MATERIAL PROVIDED:
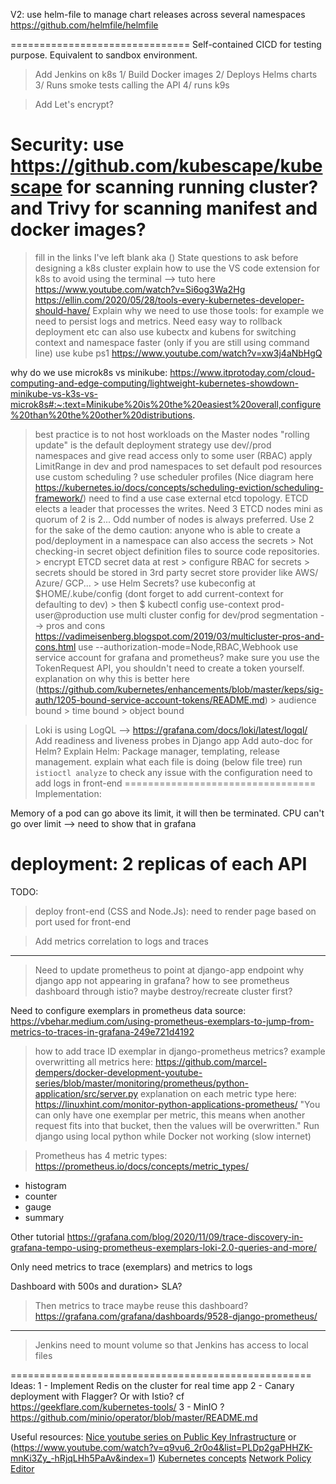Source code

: <!-- markdownlint-disable-->

V2:
 use helm-file to manage chart releases across several namespaces https://github.com/helmfile/helmfile
 
=============================== 
Self-contained CICD for testing purpose. Equivalent to sandbox environment.
   > Add Jenkins on k8s
      1/ Build Docker images
      2/ Deploys Helms charts
      3/ Runs smoke tests calling the API
      4/ runs k9s

> Add Let's encrypt?

Security: use https://github.com/kubescape/kubescape for scanning running cluster? and Trivy for scanning manifest and docker images?
===============================

> fill in the links I've left blank aka ()
> State questions to ask before designing a k8s cluster
> explain how to use the VS code extension for k8s to avoid using the terminal --> tuto here https://www.youtube.com/watch?v=Si6og3Wa2Hg
> https://ellin.com/2020/05/28/tools-every-kubernetes-developer-should-have/
> Explain why we need to use those tools: for example we need to persist logs and metrics. Need easy way to rollback deployment etc
> can also use kubectx and kubens for switching context and namespace faster (only if you are still using command line)
> use kube ps1 https://www.youtube.com/watch?v=xw3j4aNbHgQ

why do we use microk8s vs minikube: https://www.itprotoday.com/cloud-computing-and-edge-computing/lightweight-kubernetes-showdown-minikube-vs-k3s-vs-microk8s#:~:text=Minikube%20is%20the%20easiest%20overall,configure%20than%20the%20other%20distributions.
> best practice is to not host workloads on the Master nodes
> "rolling update" is the default deployment strategy
> use dev//prod namespaces and give read access only to some user (RBAC)
> apply LimitRange in dev and prod namespaces to set default pod resources
> use custom scheduling ? use scheduler profiles (Nice diagram here https://kubernetes.io/docs/concepts/scheduling-eviction/scheduling-framework/) need to find a use case
> external etcd topology. ETCD elects a leader that processes the writes. Need 3 ETCD nodes mini as quorum of 2 is 2... Odd number of nodes is always preferred. Use 2 for the sake of the demo
> caution: anyone who is able to create a pod/deployment in a namespace can also access the secrets
    > Not checking-in secret object definition files to source code repositories.
    > encrypt ETCD secret data at rest
    > configure RBAC for secrets
    > secrets should be stored in 3rd party secret store provider like AWS/ Azure/ GCP...
    > use Helm Secrets?
 > use kubeconfig at $HOME/.kube/config  (dont forget to add current-context for defaulting to dev)
    > then $ kubectl config use-context prod-user@production
 > use multi cluster config for dev/prod segmentation  --> pros and cons https://vadimeisenberg.blogspot.com/2019/03/multicluster-pros-and-cons.html
 > use --authorization-mode=Node,RBAC,Webhook
 > use service account for grafana and prometheus? make sure you use the TokenRequest API, you shouldn't need to create a token yourself. explanation on why this is better here (https://github.com/kubernetes/enhancements/blob/master/keps/sig-auth/1205-bound-service-account-tokens/README.md)
    > audience bound
    > time bound
    > object bound
 
 > Loki is using LogQL --> https://grafana.com/docs/loki/latest/logql/
 > Add readiness and liveness probes in Django app
 > Add auto-doc for Helm?
 > Explain Helm: Package manager, templating, release management.
 > explain what each file is doing (below file tree)
 > run `istioctl analyze` to check any issue with the configuration
 > need to add logs in front-end
=================================
Implementation:

Memory of a pod can go above its limit, it will then be terminated. CPU can't go over limit --> need to show that in grafana

deployment: 2 replicas of each API
====================================================
TODO:

> deploy front-end (CSS and Node.Js):
   > need to render page based on port used for front-end

> Add metrics correlation to logs and traces

-------------
> Need to update prometheus to point at django-app endpoint
   > why django app not appearing in grafana?
   > how to see prometheus dashboard through istio?
   > maybe destroy/recreate cluster first?


Need to configure exemplars in prometheus data source:
https://vbehar.medium.com/using-prometheus-exemplars-to-jump-from-metrics-to-traces-in-grafana-249e721d4192
   > how to add trace ID exemplar in django-prometheus metrics?
   > example overwritting all metrics here: https://github.com/marcel-dempers/docker-development-youtube-series/blob/master/monitoring/prometheus/python-application/src/server.py
   > explanation on each metric type here: https://linuxhint.com/monitor-python-applications-prometheus/
   > "You can only have one exemplar per metric, this means when another request fits into that bucket, then the values will be overwritten."
   > Run django using local python while Docker not working (slow internet)

> Prometheus has 4 metric types: https://prometheus.io/docs/concepts/metric_types/
   - histogram
   - counter
   - gauge
   - summary

Other tutorial
https://grafana.com/blog/2020/11/09/trace-discovery-in-grafana-tempo-using-prometheus-exemplars-loki-2.0-queries-and-more/

Only need metrics to trace (exemplars) and metrics to logs

Dashboard with 500s and duration> SLA?
   > Then metrics to trace
   > maybe reuse this dashboard? https://grafana.com/grafana/dashboards/9528-django-prometheus/
----------------

> Jenkins
   > need to mount volume so that Jenkins has access to local files

====================================================
Ideas:
	1 - Implement Redis on the cluster for real time app
	2 - Canary deployment with Flagger? Or with Istio? cf https://geekflare.com/kubernetes-tools/
	3 - MinIO ? https://github.com/minio/operator/blob/master/README.md

Useful resources:
    [Nice youtube series on Public Key Infrastructure](https://www.youtube.com/watch?v=LJDsdSh1CYM&list=PLIFyRwBY_4bTwRX__Zn4-letrtpSj1mzY&index=17) or (https://www.youtube.com/watch?v=q9vu6_2r0o4&list=PLDp2gaPHHZK-mnKi3Zy_-hRjqLHh5PaAv&index=1)
   [Kubernetes concepts](https://kubernetes.io/docs/concepts/overview/)
   [Network Policy Editor](https://editor.cilium.io/)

WHAT TO DO: Repeat, exactly as they stand above, the lines from the line with "some user (RBAC)" to the line with "use Helm Secrets?", both lines included.

EXERCISE RESULT:
> use dev//prod namespaces and give read access only to some user (RBAC)
> apply LimitRange in dev and prod namespaces to set default pod resources
> use custom scheduling ? use scheduler profiles (Nice diagram here https://kubernetes.io/docs/concepts/scheduling-eviction/scheduling-framework/) need to find a use case
> external etcd topology. ETCD elects a leader that processes the writes. Need 3 ETCD nodes mini as quorum of 2 is 2... Odd number of nodes is always preferred. Use 2 for the sake of the demo
> caution: anyone who is able to create a pod/deployment in a namespace can also access the secrets
    > Not checking-in secret object definition files to source code repositories.
    > encrypt ETCD secret data at rest
    > configure RBAC for secrets
    > secrets should be stored in 3rd party secret store provider like AWS/ Azure/ GCP...
    > use Helm Secrets?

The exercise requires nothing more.